Atmosphère presque irréelle et fantastique quand Mircea Cartarescu monte sur la scène du théâtre du magnifique Hôtel de Béhague qui abrite l’ambassade et le centre culturel de Roumanie. Écrivain et poète réputé dès les années 1980, il est entouré de la journaliste, Cristina Hermeziu, et de sa traductrice, Laure Hinckel, qui assure le rôle d’interprète de l’auteur vers le français. Propos magistralement traduits pour transmettre à l’auditoire toutes les nuances d’un entretien touchant à une confession intime.

La veille, ils étaient nombreux déjà à être venus écouter et rencontrer l’écrivain dans une librairie à Vincennes, en région parisienne. Le 20 septembre, c’est au cœur de Paris que la tournée française fait étape devant un public composé en majorité de Roumains, de Français et de nombreux lecteurs de toutes nationalités connaissant déjà son œuvre.

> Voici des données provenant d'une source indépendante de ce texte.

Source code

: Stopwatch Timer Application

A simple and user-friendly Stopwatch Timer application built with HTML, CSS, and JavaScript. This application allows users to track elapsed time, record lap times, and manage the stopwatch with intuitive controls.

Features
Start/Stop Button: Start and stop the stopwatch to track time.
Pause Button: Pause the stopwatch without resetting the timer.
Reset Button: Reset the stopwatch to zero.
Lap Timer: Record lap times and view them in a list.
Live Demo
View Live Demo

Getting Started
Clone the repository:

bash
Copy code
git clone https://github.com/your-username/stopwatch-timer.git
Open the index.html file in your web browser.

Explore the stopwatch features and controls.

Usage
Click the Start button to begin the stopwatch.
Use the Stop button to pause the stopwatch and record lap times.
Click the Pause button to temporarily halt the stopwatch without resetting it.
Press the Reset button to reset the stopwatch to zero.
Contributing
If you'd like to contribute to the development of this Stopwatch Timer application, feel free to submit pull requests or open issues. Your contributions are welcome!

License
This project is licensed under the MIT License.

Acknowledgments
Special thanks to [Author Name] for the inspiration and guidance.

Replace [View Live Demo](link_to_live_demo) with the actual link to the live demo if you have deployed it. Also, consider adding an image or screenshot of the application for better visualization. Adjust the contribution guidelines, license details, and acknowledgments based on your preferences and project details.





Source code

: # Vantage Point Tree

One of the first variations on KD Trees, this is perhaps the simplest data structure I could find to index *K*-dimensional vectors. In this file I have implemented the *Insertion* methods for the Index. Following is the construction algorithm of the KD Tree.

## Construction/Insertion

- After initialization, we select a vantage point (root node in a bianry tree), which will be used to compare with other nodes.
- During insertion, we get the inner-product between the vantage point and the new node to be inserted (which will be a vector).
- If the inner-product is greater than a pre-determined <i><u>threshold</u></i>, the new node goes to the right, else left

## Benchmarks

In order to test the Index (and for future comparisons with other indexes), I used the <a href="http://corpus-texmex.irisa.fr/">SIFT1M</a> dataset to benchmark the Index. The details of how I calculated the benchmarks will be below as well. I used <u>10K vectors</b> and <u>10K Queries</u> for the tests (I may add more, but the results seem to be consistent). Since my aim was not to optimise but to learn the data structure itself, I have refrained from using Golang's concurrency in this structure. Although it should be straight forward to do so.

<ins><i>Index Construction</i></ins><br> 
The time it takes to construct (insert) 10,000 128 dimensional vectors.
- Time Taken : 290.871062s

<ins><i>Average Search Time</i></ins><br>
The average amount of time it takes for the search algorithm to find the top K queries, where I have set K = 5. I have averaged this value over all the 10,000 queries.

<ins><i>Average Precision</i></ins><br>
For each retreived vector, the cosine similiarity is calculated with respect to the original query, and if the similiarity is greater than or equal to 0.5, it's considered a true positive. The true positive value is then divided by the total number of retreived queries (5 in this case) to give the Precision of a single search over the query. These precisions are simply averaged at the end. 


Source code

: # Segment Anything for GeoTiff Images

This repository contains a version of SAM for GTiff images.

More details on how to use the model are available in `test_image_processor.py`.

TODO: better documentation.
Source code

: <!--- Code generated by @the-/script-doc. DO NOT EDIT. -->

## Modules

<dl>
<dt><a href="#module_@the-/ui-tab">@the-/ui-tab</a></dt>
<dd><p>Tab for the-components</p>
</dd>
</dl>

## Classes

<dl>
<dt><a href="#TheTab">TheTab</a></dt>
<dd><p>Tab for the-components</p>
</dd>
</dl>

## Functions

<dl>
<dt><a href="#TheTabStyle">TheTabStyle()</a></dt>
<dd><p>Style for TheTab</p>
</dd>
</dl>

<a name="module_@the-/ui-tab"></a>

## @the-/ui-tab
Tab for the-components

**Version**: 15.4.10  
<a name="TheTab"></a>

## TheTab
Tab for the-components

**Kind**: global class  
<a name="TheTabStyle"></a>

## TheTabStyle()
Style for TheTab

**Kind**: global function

Mircea Cartarescu est né à Bucarest. Il est l’auteur d’une trentaine de titres traduits en près de vingt langues. Solénoïde est le quatrième traduit en français par Laure Hinckel. Les questions et les réflexions de Cristina Hermeziu rythment la soirée, plaçant l’écrivain dans un rapport de confiance propice aux confidences.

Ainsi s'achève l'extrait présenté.